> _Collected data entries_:
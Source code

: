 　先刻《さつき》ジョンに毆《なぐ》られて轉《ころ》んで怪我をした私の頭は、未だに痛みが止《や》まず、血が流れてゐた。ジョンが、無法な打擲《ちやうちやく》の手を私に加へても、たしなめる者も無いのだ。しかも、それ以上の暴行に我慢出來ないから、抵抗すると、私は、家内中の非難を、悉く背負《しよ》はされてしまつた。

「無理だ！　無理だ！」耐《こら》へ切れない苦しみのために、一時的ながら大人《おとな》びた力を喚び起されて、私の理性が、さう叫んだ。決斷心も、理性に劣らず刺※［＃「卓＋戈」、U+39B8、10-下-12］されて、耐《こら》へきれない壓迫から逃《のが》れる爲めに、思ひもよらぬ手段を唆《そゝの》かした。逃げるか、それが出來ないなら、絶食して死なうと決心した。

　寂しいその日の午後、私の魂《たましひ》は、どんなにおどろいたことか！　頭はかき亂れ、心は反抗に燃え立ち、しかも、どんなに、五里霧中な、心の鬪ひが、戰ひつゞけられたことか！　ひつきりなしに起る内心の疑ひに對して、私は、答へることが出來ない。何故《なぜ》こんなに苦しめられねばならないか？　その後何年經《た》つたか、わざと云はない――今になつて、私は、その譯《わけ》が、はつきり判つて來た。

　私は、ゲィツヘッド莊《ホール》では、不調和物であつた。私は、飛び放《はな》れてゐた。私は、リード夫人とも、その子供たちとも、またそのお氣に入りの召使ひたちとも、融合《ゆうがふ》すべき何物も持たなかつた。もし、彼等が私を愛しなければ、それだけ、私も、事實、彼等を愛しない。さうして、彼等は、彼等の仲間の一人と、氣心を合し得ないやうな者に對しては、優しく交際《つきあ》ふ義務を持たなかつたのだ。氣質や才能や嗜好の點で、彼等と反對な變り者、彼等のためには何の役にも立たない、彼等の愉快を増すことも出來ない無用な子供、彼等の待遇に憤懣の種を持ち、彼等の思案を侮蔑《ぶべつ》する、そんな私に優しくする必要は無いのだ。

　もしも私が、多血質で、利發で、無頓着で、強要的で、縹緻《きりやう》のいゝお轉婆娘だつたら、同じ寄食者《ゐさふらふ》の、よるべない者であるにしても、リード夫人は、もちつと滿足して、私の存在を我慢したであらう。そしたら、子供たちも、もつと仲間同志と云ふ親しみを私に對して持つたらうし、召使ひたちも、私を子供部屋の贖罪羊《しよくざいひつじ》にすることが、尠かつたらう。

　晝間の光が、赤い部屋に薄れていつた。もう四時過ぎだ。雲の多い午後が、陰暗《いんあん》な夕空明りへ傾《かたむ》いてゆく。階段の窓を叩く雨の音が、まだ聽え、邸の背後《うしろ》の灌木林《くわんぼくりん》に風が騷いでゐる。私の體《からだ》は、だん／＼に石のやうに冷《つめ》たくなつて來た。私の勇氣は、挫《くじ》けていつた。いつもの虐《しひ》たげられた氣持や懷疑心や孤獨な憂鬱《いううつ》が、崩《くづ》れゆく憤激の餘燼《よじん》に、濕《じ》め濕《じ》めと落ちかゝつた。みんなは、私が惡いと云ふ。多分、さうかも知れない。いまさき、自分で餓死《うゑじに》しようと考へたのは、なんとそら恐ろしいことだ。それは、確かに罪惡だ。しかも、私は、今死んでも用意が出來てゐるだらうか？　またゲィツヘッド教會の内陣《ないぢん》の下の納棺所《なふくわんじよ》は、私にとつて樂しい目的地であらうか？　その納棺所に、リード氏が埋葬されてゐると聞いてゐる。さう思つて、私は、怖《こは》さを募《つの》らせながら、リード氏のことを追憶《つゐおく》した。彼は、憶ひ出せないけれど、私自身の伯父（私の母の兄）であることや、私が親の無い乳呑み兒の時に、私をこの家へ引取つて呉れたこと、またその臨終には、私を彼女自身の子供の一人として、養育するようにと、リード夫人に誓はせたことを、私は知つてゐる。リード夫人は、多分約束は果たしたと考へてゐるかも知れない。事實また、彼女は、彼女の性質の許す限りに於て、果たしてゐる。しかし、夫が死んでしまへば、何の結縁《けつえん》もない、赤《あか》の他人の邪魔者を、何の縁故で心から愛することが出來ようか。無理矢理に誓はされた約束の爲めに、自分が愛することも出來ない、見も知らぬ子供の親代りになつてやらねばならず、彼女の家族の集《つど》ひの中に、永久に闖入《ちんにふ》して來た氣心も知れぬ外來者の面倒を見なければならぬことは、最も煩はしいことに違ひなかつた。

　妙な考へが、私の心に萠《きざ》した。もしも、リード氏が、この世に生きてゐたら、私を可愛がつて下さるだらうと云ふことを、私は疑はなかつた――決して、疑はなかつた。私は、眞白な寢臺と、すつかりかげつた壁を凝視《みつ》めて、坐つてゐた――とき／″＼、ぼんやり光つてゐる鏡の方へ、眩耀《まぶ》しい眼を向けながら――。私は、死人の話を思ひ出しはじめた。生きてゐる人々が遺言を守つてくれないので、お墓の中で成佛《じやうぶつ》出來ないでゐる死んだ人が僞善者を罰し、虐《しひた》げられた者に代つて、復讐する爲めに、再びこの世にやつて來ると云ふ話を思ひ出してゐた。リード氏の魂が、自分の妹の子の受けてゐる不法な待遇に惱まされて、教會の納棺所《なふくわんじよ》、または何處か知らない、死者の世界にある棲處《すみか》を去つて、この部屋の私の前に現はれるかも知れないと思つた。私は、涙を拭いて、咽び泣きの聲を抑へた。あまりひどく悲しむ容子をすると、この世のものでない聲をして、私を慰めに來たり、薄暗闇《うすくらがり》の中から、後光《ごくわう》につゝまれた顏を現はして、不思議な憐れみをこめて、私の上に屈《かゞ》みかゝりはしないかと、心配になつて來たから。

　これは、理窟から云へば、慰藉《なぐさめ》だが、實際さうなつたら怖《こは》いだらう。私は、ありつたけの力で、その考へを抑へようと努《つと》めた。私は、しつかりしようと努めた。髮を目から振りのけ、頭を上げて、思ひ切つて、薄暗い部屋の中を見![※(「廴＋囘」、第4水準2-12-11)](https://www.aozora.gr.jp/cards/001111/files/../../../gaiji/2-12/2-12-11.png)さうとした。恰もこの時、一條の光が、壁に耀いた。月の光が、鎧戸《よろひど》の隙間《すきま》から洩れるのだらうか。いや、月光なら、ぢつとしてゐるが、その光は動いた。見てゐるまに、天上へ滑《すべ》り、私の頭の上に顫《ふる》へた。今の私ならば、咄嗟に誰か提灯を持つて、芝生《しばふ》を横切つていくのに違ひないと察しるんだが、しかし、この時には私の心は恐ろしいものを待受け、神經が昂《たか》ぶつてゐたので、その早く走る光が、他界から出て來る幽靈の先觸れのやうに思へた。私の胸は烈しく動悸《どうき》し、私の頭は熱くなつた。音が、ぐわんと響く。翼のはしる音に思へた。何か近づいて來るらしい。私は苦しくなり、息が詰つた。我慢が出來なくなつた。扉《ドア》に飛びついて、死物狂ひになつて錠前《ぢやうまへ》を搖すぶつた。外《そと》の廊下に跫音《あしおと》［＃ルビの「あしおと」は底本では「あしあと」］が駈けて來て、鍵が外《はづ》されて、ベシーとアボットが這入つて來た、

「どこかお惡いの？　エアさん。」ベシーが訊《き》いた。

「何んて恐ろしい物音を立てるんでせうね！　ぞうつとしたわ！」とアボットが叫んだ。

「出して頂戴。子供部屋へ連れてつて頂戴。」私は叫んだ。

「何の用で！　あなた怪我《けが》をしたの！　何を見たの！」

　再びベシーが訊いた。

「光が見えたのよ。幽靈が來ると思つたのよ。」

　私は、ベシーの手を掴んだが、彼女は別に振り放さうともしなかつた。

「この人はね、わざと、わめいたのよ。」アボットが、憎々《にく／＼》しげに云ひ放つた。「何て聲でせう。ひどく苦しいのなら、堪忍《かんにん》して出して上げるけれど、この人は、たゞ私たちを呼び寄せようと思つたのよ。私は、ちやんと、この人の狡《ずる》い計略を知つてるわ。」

> _What you are asked to do_:
Please write out, exactly as they appear, the lines from the one containing "私は、ベシーの手を掴んだが、彼女は別に振り放さうともしなかつた。" through the last line of the records above, and nothing more.

> _Exercise result_:
　私は、ベシーの手を掴んだが、彼女は別に振り放さうともしなかつた。

「この人はね、わざと、わめいたのよ。」アボットが、憎々《にく／＼》しげに云ひ放つた。「何て聲でせう。ひどく苦しいのなら、堪忍《かんにん》して出して上げるけれど、この人は、たゞ私たちを呼び寄せようと思つたのよ。私は、ちやんと、この人の狡《ずる》い計略を知つてるわ。」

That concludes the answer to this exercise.